### Task brief
The full set of entries below should be transcribed exactly.

(Stored data entries)
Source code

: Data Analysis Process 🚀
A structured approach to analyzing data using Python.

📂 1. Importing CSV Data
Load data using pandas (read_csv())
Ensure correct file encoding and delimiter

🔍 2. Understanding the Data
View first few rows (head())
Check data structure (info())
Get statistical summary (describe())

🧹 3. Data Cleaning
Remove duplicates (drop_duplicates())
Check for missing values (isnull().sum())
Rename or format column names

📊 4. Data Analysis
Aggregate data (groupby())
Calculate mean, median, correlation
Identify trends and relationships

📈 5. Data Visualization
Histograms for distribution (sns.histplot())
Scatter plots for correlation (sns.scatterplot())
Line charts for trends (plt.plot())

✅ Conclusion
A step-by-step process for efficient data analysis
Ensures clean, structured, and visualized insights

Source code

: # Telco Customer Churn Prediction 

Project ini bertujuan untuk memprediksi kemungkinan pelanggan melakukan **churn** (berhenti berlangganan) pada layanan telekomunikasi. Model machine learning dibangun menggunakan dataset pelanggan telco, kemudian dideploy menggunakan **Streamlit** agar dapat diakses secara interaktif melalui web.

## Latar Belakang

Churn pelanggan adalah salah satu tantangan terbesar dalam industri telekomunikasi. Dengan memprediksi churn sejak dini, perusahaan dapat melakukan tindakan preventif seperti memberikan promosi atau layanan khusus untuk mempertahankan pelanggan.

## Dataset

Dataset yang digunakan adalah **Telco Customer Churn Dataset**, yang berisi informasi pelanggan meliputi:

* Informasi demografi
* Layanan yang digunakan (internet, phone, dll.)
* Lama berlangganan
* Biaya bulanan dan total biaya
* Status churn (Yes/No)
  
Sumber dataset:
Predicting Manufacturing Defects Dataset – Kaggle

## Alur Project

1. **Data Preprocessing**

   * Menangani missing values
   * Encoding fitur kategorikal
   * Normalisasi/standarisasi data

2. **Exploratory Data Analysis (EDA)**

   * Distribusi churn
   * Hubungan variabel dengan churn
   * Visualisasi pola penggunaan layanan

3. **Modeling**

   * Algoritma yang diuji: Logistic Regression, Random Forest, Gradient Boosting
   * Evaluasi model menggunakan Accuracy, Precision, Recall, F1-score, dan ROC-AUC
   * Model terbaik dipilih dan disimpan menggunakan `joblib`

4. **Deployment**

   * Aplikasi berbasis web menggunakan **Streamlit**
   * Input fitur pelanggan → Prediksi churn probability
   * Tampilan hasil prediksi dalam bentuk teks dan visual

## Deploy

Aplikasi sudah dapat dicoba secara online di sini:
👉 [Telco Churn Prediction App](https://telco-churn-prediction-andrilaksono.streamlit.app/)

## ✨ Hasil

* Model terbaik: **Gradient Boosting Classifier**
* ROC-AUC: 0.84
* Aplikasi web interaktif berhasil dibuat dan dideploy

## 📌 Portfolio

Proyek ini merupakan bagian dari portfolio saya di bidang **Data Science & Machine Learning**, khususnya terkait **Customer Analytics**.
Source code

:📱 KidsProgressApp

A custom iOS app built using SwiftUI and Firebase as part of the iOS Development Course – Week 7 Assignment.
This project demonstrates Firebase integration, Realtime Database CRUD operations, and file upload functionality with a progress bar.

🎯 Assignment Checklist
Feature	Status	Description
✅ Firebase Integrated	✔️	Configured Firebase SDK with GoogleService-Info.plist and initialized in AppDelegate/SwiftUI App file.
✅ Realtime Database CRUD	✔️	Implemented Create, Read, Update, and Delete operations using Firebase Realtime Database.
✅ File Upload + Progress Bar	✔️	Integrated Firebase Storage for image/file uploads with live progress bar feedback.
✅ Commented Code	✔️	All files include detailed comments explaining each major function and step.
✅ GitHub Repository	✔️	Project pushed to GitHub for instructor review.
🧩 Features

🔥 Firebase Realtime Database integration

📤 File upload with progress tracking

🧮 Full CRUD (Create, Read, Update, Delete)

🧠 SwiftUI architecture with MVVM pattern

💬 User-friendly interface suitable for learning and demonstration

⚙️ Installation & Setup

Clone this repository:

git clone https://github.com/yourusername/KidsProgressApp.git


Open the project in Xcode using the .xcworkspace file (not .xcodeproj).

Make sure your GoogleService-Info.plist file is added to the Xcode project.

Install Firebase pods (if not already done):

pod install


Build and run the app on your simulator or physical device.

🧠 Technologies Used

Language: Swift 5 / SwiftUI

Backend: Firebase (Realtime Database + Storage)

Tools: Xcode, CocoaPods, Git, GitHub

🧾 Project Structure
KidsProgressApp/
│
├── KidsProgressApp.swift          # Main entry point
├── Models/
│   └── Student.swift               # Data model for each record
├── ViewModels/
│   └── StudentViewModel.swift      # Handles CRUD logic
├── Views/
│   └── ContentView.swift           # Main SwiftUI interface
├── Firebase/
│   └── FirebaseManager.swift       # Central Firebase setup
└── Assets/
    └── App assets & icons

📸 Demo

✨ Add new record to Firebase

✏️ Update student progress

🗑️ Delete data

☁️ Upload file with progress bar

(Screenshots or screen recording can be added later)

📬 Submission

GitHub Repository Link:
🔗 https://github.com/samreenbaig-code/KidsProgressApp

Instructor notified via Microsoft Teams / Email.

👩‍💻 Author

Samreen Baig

### Exercise output
Source code

: Data Analysis Process 🚀
A structured approach to analyzing data using Python.

📂 1. Importing CSV Data
Load data using pandas (read_csv())
Ensure correct file encoding and delimiter

🔍 2. Understanding the Data
View first few rows (head())
Check data structure (info())
Get statistical summary (describe())

🧹 3. Data Cleaning
Remove duplicates (drop_duplicates())
Check for missing values (isnull().sum())
Rename or format column names

📊 4. Data Analysis
Aggregate data (groupby())
Calculate mean, median, correlation
Identify trends and relationships

📈 5. Data Visualization
Histograms for distribution (sns.histplot())
Scatter plots for correlation (sns.scatterplot())
Line charts for trends (plt.plot())

✅ Conclusion
A step-by-step process for efficient data analysis
Ensures clean, structured, and visualized insights

Source code

: # Telco Customer Churn Prediction 

Project ini bertujuan untuk memprediksi kemungkinan pelanggan melakukan **churn** (berhenti berlangganan) pada layanan telekomunikasi. Model machine learning dibangun menggunakan dataset pelanggan telco, kemudian dideploy menggunakan **Streamlit** agar dapat diakses secara interaktif melalui web.

## Latar Belakang

Churn pelanggan adalah salah satu tantangan terbesar dalam industri telekomunikasi. Dengan memprediksi churn sejak dini, perusahaan dapat melakukan tindakan preventif seperti memberikan promosi atau layanan khusus untuk mempertahankan pelanggan.

## Dataset

Dataset yang digunakan adalah **Telco Customer Churn Dataset**, yang berisi informasi pelanggan meliputi:

* Informasi demografi
* Layanan yang digunakan (internet, phone, dll.)
* Lama berlangganan
* Biaya bulanan dan total biaya
* Status churn (Yes/No)
  
Sumber dataset:
Predicting Manufacturing Defects Dataset – Kaggle

## Alur Project

1. **Data Preprocessing**

   * Menangani missing values
   * Encoding fitur kategorikal
   * Normalisasi/standarisasi data

2. **Exploratory Data Analysis (EDA)**

   * Distribusi churn
   * Hubungan variabel dengan churn
   * Visualisasi pola penggunaan layanan

3. **Modeling**

   * Algoritma yang diuji: Logistic Regression, Random Forest, Gradient Boosting
   * Evaluasi model menggunakan Accuracy, Precision, Recall, F1-score, dan ROC-AUC
   * Model terbaik dipilih dan disimpan menggunakan `joblib`

4. **Deployment**

   * Aplikasi berbasis web menggunakan **Streamlit**
   * Input fitur pelanggan → Prediksi churn probability
   * Tampilan hasil prediksi dalam bentuk teks dan visual

## Deploy

Aplikasi sudah dapat dicoba secara online di sini:
👉 [Telco Churn Prediction App](https://telco-churn-prediction-andrilaksono.streamlit.app/)

## ✨ Hasil

* Model terbaik: **Gradient Boosting Classifier**
* ROC-AUC: 0.84
* Aplikasi web interaktif berhasil dibuat dan dideploy

## 📌 Portfolio

Proyek ini merupakan bagian dari portfolio saya di bidang **Data Science & Machine Learning**, khususnya terkait **Customer Analytics**.
Source code

:📱 KidsProgressApp

A custom iOS app built using SwiftUI and Firebase as part of the iOS Development Course – Week 7 Assignment.
This project demonstrates Firebase integration, Realtime Database CRUD operations, and file upload functionality with a progress bar.

🎯 Assignment Checklist
Feature	Status	Description
✅ Firebase Integrated	✔️	Configured Firebase SDK with GoogleService-Info.plist and initialized in AppDelegate/SwiftUI App file.
✅ Realtime Database CRUD	✔️	Implemented Create, Read, Update, and Delete operations using Firebase Realtime Database.
✅ File Upload + Progress Bar	✔️	Integrated Firebase Storage for image/file uploads with live progress bar feedback.
✅ Commented Code	✔️	All files include detailed comments explaining each major function and step.
✅ GitHub Repository	✔️	Project pushed to GitHub for instructor review.
🧩 Features

🔥 Firebase Realtime Database integration

📤 File upload with progress tracking

🧮 Full CRUD (Create, Read, Update, Delete)

🧠 SwiftUI architecture with MVVM pattern

💬 User-friendly interface suitable for learning and demonstration

⚙️ Installation & Setup

Clone this repository:

git clone https://github.com/yourusername/KidsProgressApp.git


Open the project in Xcode using the .xcworkspace file (not .xcodeproj).

Make sure your GoogleService-Info.plist file is added to the Xcode project.

Install Firebase pods (if not already done):

pod install


Build and run the app on your simulator or physical device.

🧠 Technologies Used

Language: Swift 5 / SwiftUI

Backend: Firebase (Realtime Database + Storage)

Tools: Xcode, CocoaPods, Git, GitHub

🧾 Project Structure
KidsProgressApp/
│
├── KidsProgressApp.swift          # Main entry point
├── Models/
│   └── Student.swift               # Data model for each record
├── ViewModels/
│   └── StudentViewModel.swift      # Handles CRUD logic
├── Views/
│   └── ContentView.swift           # Main SwiftUI interface
├── Firebase/
│   └── FirebaseManager.swift       # Central Firebase setup
└── Assets/
    └── App assets & icons

📸 Demo

✨ Add new record to Firebase

✏️ Update student progress

🗑️ Delete data

☁️ Upload file with progress bar

(Screenshots or screen recording can be added later)

📬 Submission

GitHub Repository Link:
🔗 https://github.com/samreenbaig-code/KidsProgressApp

Instructor notified via Microsoft Teams / Email.

👩‍💻 Author

Samreen Baig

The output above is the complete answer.